Çift Vitesli Demokrasi
Bir Genel Kurulun Anatomisi
Raşit Gökçeli
Nisan 2008
Zengin adayını sandıktan aşırır
Fakir düz ovada listesini şaşırır
Atasözünden mülhem
Giriş niyetine : solun ebedi sorunu parçalanma
Mimarlar Odası Genel Kurulu tamamlandı. Demokrasi için Mimarlar Platformu 2004 ve 2006 seçimlerinde olduğu gibi yönetime üye göndermekle birlikte çoğunluk erkini elde edemedi. DİMP, 2004 seçimlerinde iki, 2006 seçimlerinde bir, son genel kurulda ise iki üye ile yönetime girdi.
Kazanan yönetim listesi “Geleceğin Mimarlar Odası; Gelecek için Mimarlık” şiarı (?) altında liste sundu. Aynı yönetim 2006 yılında “Örgütsel Dayanışma İçin” şiarını kullanmıştı.
Seçimin kaderini tayin edecek olan marjinal oy potansiyelinin bir bölümünü oluşturan İstanbul Büyükkent Şubesi ise bölgesinde seçimlere “Çağdaş Demokrat Toplumcu” etiketi altında girmekte idi.

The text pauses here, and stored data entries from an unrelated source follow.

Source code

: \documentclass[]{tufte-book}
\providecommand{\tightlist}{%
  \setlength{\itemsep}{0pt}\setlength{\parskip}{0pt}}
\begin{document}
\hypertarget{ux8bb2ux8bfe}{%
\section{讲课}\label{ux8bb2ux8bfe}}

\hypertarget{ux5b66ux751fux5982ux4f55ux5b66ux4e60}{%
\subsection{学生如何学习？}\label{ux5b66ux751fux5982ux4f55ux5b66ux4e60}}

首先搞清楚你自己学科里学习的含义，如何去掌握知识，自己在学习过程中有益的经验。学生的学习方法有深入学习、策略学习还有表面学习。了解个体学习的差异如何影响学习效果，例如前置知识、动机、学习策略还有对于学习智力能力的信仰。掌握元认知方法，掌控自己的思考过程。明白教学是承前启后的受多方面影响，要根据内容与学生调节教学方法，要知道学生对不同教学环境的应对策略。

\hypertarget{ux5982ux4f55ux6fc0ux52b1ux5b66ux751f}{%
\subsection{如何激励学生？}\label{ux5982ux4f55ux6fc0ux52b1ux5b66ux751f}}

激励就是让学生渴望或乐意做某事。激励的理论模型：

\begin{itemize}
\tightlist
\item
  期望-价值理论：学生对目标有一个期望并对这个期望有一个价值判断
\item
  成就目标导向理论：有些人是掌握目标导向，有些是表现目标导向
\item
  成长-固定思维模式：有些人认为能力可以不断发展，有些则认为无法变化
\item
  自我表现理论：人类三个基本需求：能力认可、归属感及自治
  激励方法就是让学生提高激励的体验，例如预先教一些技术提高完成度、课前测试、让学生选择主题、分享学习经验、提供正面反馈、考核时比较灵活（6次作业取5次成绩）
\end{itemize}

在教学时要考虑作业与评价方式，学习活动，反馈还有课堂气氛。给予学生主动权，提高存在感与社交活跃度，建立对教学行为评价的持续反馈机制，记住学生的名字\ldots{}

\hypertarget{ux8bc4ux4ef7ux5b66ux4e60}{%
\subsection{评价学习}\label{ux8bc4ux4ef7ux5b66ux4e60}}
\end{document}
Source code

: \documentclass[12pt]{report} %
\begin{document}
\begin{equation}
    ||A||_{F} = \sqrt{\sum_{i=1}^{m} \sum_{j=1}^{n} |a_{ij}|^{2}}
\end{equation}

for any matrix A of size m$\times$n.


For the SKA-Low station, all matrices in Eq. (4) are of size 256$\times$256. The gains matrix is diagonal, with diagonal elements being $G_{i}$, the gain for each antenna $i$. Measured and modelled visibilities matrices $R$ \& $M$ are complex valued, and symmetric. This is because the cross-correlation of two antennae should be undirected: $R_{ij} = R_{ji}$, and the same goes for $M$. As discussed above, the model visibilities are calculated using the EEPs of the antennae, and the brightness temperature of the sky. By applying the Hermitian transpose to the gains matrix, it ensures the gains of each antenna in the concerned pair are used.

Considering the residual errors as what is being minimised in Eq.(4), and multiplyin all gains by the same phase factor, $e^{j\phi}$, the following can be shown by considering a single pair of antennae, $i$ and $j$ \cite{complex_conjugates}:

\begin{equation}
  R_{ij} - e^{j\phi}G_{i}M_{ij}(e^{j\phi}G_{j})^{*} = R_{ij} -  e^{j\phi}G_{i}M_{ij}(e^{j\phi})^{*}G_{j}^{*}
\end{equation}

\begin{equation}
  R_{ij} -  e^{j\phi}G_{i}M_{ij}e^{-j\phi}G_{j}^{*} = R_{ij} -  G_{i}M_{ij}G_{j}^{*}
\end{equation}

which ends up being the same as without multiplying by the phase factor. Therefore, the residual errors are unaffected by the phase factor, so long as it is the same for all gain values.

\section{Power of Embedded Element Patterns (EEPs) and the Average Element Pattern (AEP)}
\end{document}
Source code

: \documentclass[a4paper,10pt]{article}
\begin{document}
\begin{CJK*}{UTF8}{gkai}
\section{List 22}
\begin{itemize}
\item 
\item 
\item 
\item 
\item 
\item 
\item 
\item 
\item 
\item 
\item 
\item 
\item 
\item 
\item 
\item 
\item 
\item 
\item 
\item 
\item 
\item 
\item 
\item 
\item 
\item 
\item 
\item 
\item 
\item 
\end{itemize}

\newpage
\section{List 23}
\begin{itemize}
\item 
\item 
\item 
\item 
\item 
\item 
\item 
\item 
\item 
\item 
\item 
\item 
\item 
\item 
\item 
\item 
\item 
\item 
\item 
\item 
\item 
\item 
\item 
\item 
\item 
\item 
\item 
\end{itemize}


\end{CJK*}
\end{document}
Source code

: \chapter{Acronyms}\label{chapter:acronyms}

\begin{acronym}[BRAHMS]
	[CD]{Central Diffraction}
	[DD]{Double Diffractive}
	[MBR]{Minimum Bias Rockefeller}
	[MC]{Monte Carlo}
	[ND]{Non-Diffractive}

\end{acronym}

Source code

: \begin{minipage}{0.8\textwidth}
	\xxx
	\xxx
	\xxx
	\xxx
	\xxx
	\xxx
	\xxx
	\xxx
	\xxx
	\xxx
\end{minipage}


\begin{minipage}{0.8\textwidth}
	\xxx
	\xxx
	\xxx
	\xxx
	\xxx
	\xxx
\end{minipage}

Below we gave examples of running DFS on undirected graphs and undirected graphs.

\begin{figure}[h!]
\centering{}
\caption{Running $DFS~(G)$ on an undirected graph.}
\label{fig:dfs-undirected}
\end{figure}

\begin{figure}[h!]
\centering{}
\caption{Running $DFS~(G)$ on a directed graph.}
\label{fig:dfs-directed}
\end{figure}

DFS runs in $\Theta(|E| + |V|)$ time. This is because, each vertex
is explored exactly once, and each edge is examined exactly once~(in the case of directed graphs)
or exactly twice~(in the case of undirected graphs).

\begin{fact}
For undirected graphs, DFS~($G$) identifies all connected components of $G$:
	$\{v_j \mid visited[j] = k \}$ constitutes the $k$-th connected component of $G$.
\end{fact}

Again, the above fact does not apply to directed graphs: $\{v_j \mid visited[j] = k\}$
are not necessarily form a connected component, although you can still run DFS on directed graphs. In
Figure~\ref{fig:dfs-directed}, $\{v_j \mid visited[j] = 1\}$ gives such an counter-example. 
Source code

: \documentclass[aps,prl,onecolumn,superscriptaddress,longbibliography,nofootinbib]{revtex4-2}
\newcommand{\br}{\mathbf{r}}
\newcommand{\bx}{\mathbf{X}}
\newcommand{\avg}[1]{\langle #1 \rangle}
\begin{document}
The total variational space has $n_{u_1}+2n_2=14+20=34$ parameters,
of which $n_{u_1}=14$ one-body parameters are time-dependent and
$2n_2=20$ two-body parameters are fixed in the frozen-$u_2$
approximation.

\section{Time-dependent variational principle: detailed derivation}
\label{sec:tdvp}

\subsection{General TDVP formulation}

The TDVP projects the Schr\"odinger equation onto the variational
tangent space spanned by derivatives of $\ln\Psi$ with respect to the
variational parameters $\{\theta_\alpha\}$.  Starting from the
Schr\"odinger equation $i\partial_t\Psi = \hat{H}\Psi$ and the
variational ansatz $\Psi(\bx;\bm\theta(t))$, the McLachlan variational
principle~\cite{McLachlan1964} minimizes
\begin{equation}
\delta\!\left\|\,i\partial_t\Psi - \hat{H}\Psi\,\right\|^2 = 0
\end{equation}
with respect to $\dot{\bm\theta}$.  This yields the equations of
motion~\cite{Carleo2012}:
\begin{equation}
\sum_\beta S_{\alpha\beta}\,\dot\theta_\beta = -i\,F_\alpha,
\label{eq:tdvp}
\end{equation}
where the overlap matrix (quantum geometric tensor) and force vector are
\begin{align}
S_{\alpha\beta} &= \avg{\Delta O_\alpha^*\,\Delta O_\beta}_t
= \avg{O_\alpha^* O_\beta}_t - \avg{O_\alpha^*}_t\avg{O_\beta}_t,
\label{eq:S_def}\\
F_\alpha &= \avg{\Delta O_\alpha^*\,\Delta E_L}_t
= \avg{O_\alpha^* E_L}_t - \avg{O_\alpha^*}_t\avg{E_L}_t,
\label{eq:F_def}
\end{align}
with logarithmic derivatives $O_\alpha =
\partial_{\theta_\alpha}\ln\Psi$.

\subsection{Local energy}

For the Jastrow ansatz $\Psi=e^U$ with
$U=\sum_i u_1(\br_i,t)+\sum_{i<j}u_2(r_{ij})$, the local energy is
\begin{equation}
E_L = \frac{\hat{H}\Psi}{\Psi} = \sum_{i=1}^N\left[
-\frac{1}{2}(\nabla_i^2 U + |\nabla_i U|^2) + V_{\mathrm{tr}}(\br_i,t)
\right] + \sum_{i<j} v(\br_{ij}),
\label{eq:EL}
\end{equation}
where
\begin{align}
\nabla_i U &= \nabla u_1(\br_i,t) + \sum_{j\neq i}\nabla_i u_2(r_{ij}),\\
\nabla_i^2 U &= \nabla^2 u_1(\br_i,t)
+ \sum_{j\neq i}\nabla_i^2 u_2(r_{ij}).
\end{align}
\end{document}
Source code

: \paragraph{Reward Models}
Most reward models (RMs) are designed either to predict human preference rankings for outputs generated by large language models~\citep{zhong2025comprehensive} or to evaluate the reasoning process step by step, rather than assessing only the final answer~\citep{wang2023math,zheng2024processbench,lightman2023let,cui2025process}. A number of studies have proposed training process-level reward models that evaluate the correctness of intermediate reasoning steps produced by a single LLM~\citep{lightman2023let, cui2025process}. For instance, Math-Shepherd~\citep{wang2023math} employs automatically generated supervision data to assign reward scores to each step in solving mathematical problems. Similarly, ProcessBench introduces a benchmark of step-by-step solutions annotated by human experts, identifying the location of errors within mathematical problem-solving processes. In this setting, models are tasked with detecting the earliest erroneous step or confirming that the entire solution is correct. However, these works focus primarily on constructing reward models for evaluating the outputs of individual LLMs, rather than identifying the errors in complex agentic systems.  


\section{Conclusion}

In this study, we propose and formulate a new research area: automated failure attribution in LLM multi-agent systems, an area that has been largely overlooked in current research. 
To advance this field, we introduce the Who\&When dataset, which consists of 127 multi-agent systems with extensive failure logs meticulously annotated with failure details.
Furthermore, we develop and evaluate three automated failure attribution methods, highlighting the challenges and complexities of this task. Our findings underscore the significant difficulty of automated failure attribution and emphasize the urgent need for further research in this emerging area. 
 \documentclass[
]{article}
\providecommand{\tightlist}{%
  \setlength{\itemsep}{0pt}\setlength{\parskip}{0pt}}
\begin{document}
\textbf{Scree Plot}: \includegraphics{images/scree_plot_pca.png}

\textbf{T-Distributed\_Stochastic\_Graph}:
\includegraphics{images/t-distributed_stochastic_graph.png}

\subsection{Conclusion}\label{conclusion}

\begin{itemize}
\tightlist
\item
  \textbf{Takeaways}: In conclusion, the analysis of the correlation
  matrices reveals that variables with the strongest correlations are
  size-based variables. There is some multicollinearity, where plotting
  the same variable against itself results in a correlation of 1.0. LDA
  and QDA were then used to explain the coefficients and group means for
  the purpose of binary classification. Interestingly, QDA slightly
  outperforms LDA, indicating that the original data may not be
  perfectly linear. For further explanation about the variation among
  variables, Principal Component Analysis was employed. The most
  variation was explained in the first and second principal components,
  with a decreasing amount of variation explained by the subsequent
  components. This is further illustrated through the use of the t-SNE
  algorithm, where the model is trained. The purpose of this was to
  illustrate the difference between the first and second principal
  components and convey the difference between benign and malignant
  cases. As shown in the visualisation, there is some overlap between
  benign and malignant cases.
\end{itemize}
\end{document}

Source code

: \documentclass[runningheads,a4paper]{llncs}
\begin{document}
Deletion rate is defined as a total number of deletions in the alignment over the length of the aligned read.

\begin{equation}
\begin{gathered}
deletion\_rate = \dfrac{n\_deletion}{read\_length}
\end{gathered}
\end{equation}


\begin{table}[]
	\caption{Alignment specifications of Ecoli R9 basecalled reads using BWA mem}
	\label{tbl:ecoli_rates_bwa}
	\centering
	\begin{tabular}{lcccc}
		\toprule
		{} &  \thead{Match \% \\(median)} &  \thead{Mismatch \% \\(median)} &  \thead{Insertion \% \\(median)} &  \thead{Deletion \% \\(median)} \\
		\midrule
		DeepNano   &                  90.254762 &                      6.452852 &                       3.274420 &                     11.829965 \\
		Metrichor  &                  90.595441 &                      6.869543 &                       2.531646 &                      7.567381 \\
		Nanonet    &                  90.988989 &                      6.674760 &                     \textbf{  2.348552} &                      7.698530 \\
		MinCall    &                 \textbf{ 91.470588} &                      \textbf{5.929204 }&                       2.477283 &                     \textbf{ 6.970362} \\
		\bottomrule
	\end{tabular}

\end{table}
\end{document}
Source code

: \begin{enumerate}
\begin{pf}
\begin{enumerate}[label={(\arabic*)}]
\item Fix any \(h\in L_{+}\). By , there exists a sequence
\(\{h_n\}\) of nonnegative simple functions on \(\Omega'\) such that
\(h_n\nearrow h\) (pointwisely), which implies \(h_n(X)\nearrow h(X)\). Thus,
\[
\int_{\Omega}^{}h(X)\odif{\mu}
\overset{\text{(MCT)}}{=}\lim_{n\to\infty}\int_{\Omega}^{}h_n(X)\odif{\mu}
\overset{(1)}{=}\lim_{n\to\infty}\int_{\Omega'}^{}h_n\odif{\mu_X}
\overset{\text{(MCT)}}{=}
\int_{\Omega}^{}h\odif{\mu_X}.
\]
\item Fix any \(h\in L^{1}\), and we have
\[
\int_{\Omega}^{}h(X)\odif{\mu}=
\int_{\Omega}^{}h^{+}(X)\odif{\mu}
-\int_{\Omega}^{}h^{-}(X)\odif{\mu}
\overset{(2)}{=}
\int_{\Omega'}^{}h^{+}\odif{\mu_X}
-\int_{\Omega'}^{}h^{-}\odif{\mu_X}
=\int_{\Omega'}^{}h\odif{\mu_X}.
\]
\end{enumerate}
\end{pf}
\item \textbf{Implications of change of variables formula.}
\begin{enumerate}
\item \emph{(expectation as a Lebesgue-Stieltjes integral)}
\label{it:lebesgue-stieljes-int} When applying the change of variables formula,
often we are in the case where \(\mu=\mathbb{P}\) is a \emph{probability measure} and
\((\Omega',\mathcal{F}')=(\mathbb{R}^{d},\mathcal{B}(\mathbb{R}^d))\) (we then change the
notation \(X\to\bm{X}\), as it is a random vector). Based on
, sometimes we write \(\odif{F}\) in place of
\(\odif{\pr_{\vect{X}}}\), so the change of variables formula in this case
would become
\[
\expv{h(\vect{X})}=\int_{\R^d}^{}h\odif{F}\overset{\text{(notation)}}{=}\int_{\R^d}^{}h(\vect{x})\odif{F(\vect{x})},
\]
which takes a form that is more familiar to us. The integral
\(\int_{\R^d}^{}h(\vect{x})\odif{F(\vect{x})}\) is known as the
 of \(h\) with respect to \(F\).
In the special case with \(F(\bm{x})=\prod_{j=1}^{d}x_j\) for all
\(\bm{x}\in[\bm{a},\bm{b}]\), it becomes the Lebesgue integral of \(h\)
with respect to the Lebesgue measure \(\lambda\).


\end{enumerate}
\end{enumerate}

Sonuçta sol anlayışın iki değişik varyantını oluşturan iki grubun birlikte davranamaması sonucunda Mimarlar Odası iki yıl daha hem İstanbul Şube yönetimi hem de DİMP platformundan daha muhafazakar bir anlayışın eline geçmiş oldu.
Dahası listelerinin “delineceğini” kavrayan muhafazakar çoğunluk kendi listelerindeki “sol” unsurları ayak oyunları ile “keserek” Ali Rüzgar’ın liste dışı kalmasını, Kubilay Önay’ın ise nerede ise liste dışı kalmasının sağladılar.
2008 genel kurullar sürecinin ayırt edici özelliği
2008 genel kurullar sürecini 2006, 2004 ve benzerlerinden ayıran en önemli özellik İstanbul Büyükkent Şubesi seçimlerinde kullanılan oyların deyim yerinde ise bir “patlama” gerçekleştirmiş olmasıdır.
Gerçekten de İstanbul Şube genel Kurulu’nda kullanılan oy sayısı 2008 yılında 2006 yılına oranla yaklaşık olarak iki misli artarak üçe katlanmıştır! “Çağdaş Demokrat Toplumcu” liste oylarını sekiz yüzlerden bin yedi yüzlere, “Mimarlık için Mimarlar” grubu ise iki yüzlerden sekiz yüzlere taşımıştır.
Bu noktada, “Geleceğin Mimarlar Odası; Gelecek için Mimarlık” ile “Mimarlık için Mimarlar” önermeleri, ifadeleri arasında uzlaşmaz bir farklılık bulunmadığını kayda geçmek gerekir.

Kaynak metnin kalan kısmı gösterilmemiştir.